How Hey Jude became The Beatles most beloved singalong

Rockapedia, 2026
theBeat.ie Hey Jude
theBeat.ie

One of the most beloved singalongs in pop history almost had a very different name. What we now know as Hey Jude actually started life as Hey Jules, a song Paul McCartney began writing for Julian Lennon, John Lennon’s five-year-old son.

The idea came to Paul while he was driving to visit Julian and his mum, Cynthia. John had recently left them for Yoko Ono, and a divorce was looming. Feeling for the young boy caught in the middle, Paul found himself humming a gentle, comforting tune, singing Hey Jules, which soon evolved into the familiar opening lines: Don’t make it bad / Take a sad song and make it better.

Looking back, it was classic McCartney. Paul grew up in a big, affectionate family and always had a natural way with kids. He could joke with them, play with them, and put them at ease. John, on the other hand, found it harder to connect in that way, tending to bond more through things like drawing rather than hands-on play.

When Paul first played the song for John, he was a little embarrassed by the line the movement you need is on your shoulder. To Paul, it was just a placeholder, something to be swapped out later. But John loved it and insisted he keep it. In fact, John became convinced the song was really about him. He interpreted lines like you have found her, now go and get her and you’re waiting for someone to perform with as encouragement to follow his heart and fully commit to life with Yoko.

Lyrically, the song grows more complex as it goes on. What starts as a simple message of comfort — don’t make things worse, try to feel better — gradually turns into broader advice about acceptance, taking chances, and stepping out into the world. It shifts from being deeply personal to something almost universal, which is part of why so many people connected with it.

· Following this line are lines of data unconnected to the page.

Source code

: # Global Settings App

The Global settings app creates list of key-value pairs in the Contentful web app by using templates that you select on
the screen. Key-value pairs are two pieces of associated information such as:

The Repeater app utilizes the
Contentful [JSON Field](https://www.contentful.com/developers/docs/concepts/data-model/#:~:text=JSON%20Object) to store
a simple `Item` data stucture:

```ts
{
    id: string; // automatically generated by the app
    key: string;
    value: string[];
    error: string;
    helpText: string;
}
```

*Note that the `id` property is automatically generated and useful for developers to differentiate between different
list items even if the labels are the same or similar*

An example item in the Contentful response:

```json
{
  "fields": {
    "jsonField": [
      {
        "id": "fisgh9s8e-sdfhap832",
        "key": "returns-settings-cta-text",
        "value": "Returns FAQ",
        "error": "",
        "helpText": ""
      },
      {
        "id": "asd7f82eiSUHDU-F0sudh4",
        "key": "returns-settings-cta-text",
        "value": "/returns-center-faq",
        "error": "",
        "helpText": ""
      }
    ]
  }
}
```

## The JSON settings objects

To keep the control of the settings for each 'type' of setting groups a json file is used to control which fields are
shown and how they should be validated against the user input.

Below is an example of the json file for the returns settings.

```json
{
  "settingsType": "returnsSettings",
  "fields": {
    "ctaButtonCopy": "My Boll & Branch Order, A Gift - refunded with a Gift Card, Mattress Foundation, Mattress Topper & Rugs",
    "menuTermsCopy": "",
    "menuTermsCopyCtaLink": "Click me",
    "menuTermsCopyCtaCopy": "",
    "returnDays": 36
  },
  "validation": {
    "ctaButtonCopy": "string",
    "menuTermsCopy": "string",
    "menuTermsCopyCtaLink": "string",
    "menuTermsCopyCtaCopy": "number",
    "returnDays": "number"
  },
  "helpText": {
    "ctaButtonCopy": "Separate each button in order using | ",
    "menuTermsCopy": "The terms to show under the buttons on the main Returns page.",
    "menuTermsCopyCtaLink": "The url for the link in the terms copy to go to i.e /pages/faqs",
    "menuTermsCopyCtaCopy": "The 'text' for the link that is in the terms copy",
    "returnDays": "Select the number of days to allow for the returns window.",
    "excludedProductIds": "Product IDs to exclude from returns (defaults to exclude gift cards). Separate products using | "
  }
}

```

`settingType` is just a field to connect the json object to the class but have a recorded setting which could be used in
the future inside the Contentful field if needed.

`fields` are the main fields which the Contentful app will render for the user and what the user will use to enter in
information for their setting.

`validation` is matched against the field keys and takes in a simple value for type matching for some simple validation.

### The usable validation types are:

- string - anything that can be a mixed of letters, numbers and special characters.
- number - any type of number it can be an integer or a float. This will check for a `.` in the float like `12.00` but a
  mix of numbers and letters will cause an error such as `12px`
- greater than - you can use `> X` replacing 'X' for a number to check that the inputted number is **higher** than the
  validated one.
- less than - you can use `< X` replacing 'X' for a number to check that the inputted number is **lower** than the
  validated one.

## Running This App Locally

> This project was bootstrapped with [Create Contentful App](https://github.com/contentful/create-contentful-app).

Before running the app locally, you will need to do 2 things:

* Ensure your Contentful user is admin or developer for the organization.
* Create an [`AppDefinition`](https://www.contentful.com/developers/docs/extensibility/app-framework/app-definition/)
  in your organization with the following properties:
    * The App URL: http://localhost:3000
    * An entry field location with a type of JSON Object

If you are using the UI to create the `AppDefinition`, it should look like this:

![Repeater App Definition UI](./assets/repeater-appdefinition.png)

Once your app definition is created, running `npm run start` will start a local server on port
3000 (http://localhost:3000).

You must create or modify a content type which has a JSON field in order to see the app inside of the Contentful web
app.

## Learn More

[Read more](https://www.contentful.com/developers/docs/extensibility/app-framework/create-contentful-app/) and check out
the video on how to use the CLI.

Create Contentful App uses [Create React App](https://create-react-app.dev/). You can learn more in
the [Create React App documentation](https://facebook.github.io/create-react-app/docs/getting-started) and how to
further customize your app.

At seven minutes and nine seconds, Hey Jude was a marathon by single standards. It also featured a full orchestra of 36 classical musicians alongside the Beatles themselves. When it was released in August 1968, it became a worldwide phenomenon, selling around five million copies in just six months and staying at #1 in the U.S. for nine straight weeks. Before long, it was being sung everywhere, from pop concerts to football matches to huge public events.

Interestingly, Julian Lennon didn’t realise the song was written for him until he was about 11 or 12 years old. Years later, he even bought a manuscript of the song — complete with Paul’s handwritten notes — when it went up for auction in 1996 for $40,000. Since then, several versions of the manuscript have surfaced, some of them written in the hand of Mal Evans, the Beatles’ long-time road manager, personal assistant, and close confidant from 1963 until the band’s breakup in 1970.

What began as a quiet, heartfelt message to a little boy ended up becoming one of the most iconic anthems of all time, proof that sometimes the most personal songs are the ones that end up speaking to the whole world.